Corriere del Veneto (Venezia e Mestre)
«Fanno e disfano come Penelope Che tristezza il fango di Boccia»
VENEZIA
«Stanno disfando l’autonomia come Penelope disfava la tela nell’Odissea. Fanno giochetti politici ma di mezzo c’è il voto di 2,3 milioni di veneti che hanno tutto il diritto di veder riconosciuta quella che era nata come una speranza, è diventata un’aspettativa e oggi è una pretesa. Non so se il governo M5S-Pd se ne renda conto».
Erika Stefani, senatrice vicentina della Lega, dal primo giugno 2018 al 5 settembre 2019 è stata ministro per gli Affari regionali e le autonomie. Su di lei ha pesato una grande responsabilità, le aspettative erano enormi, la pressione, talvolta, insostenibile.
Stefani, è finita come è finita: dispiaciuta di non essere riuscita a realizzare la riforma?
«Mi rammarica vedere il mio successore, il ministro Boccia, infangarmi e distruggere quanto avevamo fatto. Butta via il lavoro degli altri solo perché lo hanno fatto gli altri».
Lui sostiene il contrario. «Continua a ripetere che in realtà io non avevo fatto nulla, non ero approdata a nulla... cento incontri con Regione e ministeri, la sintesi raggiunta su molte competenze, le bozze d’intesa portate al tavolo del Consiglio dei ministri: tutto questo è il nulla?».
Secondo lei il Movimento Cinque Stelle ora cambierà idea?
«Bella domanda. Fin qui hanno ostacolato l’autonomia in ogni modo. Ora vedo che litigano col Pd su tutto: sulla manovra non sono riusciti ad accordarsi sulla tassa sulle merendine o sulle rendite catastali, crediamo davvero che possano raggiungere l’intesa su una riforma epocale per gli assetti istituzionali dello Stato come l’autonomia? Io sono perplessa».
La Lega non ha proprio nulla da rimproverarsi?
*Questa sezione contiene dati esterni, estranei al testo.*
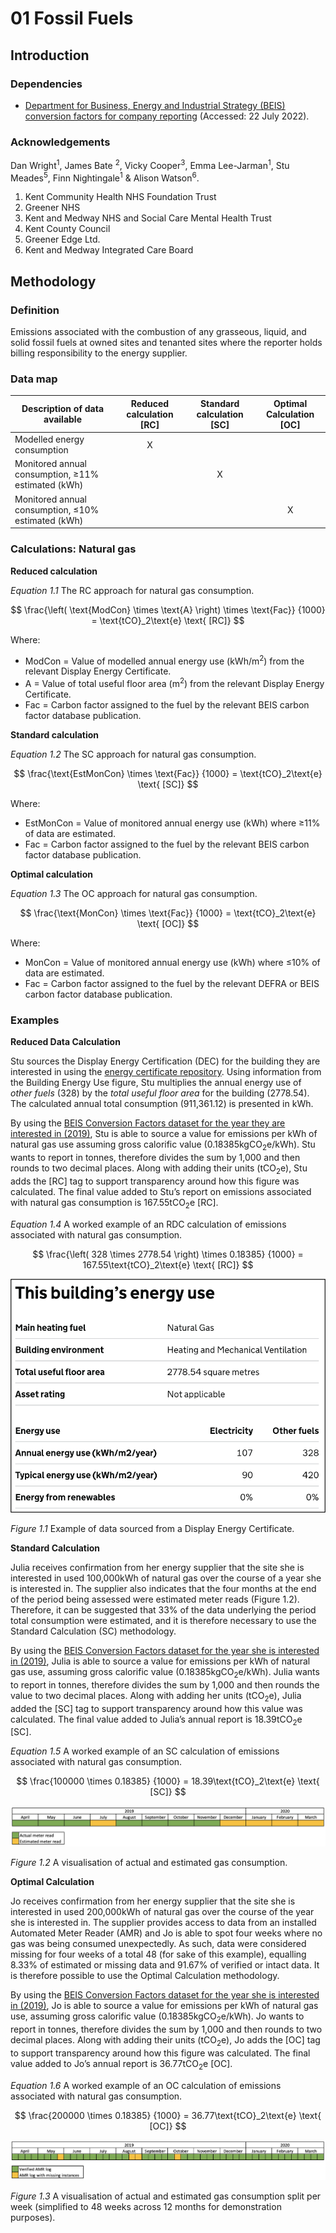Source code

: # 01 Fossil Fuels

## Introduction

### Dependencies

* [Department for Business, Energy and Industrial Strategy (BEIS) conversion factors for company reporting](https://www.gov.uk/government/collections/government-conversion-factors-for-company-reporting) (Accessed: 22 July 2022).

### Acknowledgements

Dan Wright<sup>1</sup>, James Bate <sup>2</sup>, Vicky Cooper<sup>3</sup>, Emma Lee-Jarman<sup>1</sup>, Stu Meades<sup>5</sup>, Finn Nightingale<sup>1</sup> & Alison Watson<sup>6</sup>.

1. Kent Community Health NHS Foundation Trust
2. Greener NHS
3. Kent and Medway NHS and Social Care Mental Health Trust 
4. Kent County Council
5. Greener Edge Ltd.
6. Kent and Medway Integrated Care Board

## Methodology

### Definition
Emissions associated with the combustion of any grasseous, liquid, and solid fossil fuels at owned sites and tenanted sites where the reporter holds billing responsibility to the energy supplier.

### Data map

| Description of data available  | Reduced calculation [RC]  | Standard calculation [SC] | Optimal Calculation [OC] |
| ------------------------------ |:---:| :---:| :---:|
| Modelled energy consumption | X |  |  |
| Monitored annual consumption, ≥11% estimated (kWh) |  | X |  |
| Monitored annual consumption, ≤10% estimated (kWh) |  |  | X |

### Calculations: Natural gas

**Reduced calculation**

*Equation 1.1* The RC approach for natural gas consumption.

$$ 
\frac{\left( \text{ModCon} \times \text{A} \right) \times \text{Fac}}
{1000} = \text{tCO}_2\text{e} \text{ [RC]}
$$

Where:
* ModCon = Value of modelled annual energy use (kWh/m<sup>2</sup>) from the relevant Display Energy Certificate.
* A = Value of total useful floor area (m<sup>2</sup>) from the relevant Display Energy Certificate.
* Fac = Carbon factor assigned to the fuel by the relevant BEIS carbon factor database publication.

**Standard calculation**

*Equation 1.2* The SC approach for natural gas consumption.

$$ 
\frac{\text{EstMonCon} \times \text{Fac}}
{1000} = \text{tCO}_2\text{e} \text{ [SC]}
$$

Where:
* EstMonCon = Value of monitored annual energy use (kWh) where ≥11% of data are estimated.
* Fac = Carbon factor assigned to the fuel by the relevant BEIS carbon factor database publication.  

**Optimal calculation**

*Equation 1.3* The OC approach for natural gas consumption.

$$ 
\frac{\text{MonCon} \times \text{Fac}}
{1000} = \text{tCO}_2\text{e} \text{ [OC]}
$$

Where:
* MonCon = Value of monitored annual energy use (kWh) where ≤10% of data are estimated.
* Fac = Carbon factor assigned to the fuel by the relevant DEFRA or BEIS carbon factor database publication.  

### Examples

**Reduced Data Calculation**

Stu sources the Display Energy Certification (DEC) for the building they are interested in using the [energy certificate repository](https://www.gov.uk/find-energy-certificate). Using information from the Building Energy Use figure, Stu multiplies the annual energy use of *other fuels* (328) by the *total useful floor area* for the building (2778.54). The calculated annual total consumption (911,361.12) is presented in kWh. 

By using the [BEIS Conversion Factors dataset for the year they are interested in (2019)](https://www.gov.uk/government/publications/greenhouse-gas-reporting-conversion-factors-2019), Stu is able to source a value for emissions per kWh of natural gas use assuming gross calorific value (0.18385kgCO<sub>2</sub>e/kWh). Stu wants to report in tonnes, therefore divides the sum by 1,000 and then rounds to two decimal places. Along with adding their units (tCO<sub>2</sub>e), Stu adds the [RC] tag to support transparency around how this figure was calculated. The final value added to Stu’s report on emissions associated with natural gas consumption is 167.55tCO<sub>2</sub>e [RC].

*Equation 1.4* A worked example of an RDC calculation of emissions associated with natural gas consumption.

$$ 
\frac{\left( 328 \times 2778.54 \right) \times 0.18385}
{1000} = 167.55\text{tCO}_2\text{e} \text{ [RC]}
$$

![Example of a Display Energy Certificate](Images/DECExample.png)

*Figure 1.1* Example of data sourced from a Display Energy Certificate.

**Standard Calculation**

Julia receives confirmation from her energy supplier that the site she is interested in used 100,000kWh of natural gas over the course of a year she is interested in. The supplier also indicates that the four months at the end of the period being assessed were estimated meter reads (Figure 1.2). Therefore, it can be suggested that 33% of the data underlying the period total consumption were estimated, and it is therefore necessary to use the Standard Calculation (SC) methodology.

By using the [BEIS Conversion Factors dataset for the year she is interested in (2019)](https://www.gov.uk/government/publications/greenhouse-gas-reporting-conversion-factors-2019), Julia is able to source a value for emissions per kWh of natural gas use, assuming gross calorific value (0.18385kgCO<sub>2</sub>e/kWh). Julia wants to report in tonnes, therefore divides the sum by 1,000 and then rounds the value to two decimal places. Along with adding her units (tCO<sub>2</sub>e), Julia added the [SC] tag to support transparency around how this value was calculated. The final value added to Julia’s annual report is 18.39tCO<sub>2</sub>e [SC].

*Equation 1.5* A worked example of an SC calculation of emissions associated with natural gas consumption.

$$ 
\frac{100000 \times 0.18385}
{1000} = 18.39\text{tCO}_2\text{e} \text{ [SC]}
$$

![Visualisation of estimated compared to actual consumption](Images/EstimatedMeterReads_Gas.png)

*Figure 1.2* A visualisation of actual and estimated gas consumption.

**Optimal Calculation**

Jo receives confirmation from her energy supplier that the site she is interested in used 200,000kWh of natural gas over the course of the year she is interested in. The supplier provides access to data from an installed Automated Meter Reader (AMR) and Jo is able to spot four weeks where no gas was being consumed unexpectedly. As such, data were considered missing for four weeks of a total 48 (for sake of this example), equalling 8.33% of estimated or missing data and 91.67% of verified or intact data. It is therefore possible to use the Optimal Calculation methodology.

By using the [BEIS Conversion Factors dataset for the year she is interested in (2019)](https://www.gov.uk/government/publications/greenhouse-gas-reporting-conversion-factors-2019), Jo is able to source a value for emissions per kWh of natural gas use, assuming gross calorific value (0.18385kgCO<sub>2</sub>e/kWh). Jo wants to report in tonnes, therefore divides the sum by 1,000 and then rounds to two decimal places. Along with adding their units (tCO<sub>2</sub>e), Jo adds the [OC] tag to support transparency around how this figure was calculated. The final value added to Jo’s annual report is 36.77tCO<sub>2</sub>e [OC].

*Equation 1.6* A worked example of an OC calculation of emissions associated with natural gas consumption.

$$ 
\frac{200000 \times 0.18385}
{1000} = 36.77\text{tCO}_2\text{e} \text{ [OC]}
$$

![Visualisation of estimated compared to actual consumption](Images/AMRMeterReads_Gas.png)

*Figure 1.3* A visualisation of actual and estimated gas consumption split per week (simplified to 48 weeks across 12 months for demonstration purposes).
«Assolutamente nulla. Io le ho provate davvero tutte: incontri con il premier Conte, con i singoli ministri, sul piano istituzionale, informale... sono arrivata diffidare ad alcuni ministeri». E il resto della Lega?
«Tutto il gruppo è sempre stato al mio fianco compatto».
Perché non ha funzionato? «L’autonomia è una riforma con oggettivi profili di difficoltà. Per portarla a termine bisogna crederci fino in fondo, confrontandosi con spirito costruttivo anche se magari si parte da posizioni opposte. E invece la dialettica si è presto trasformata in guerriglia politica, tutti i temi sono stati strumentalizzati».
Ora il ministro Boccia propone una «legge quadro». Secondo lei aiuterà a stemperare le tensioni col Sud?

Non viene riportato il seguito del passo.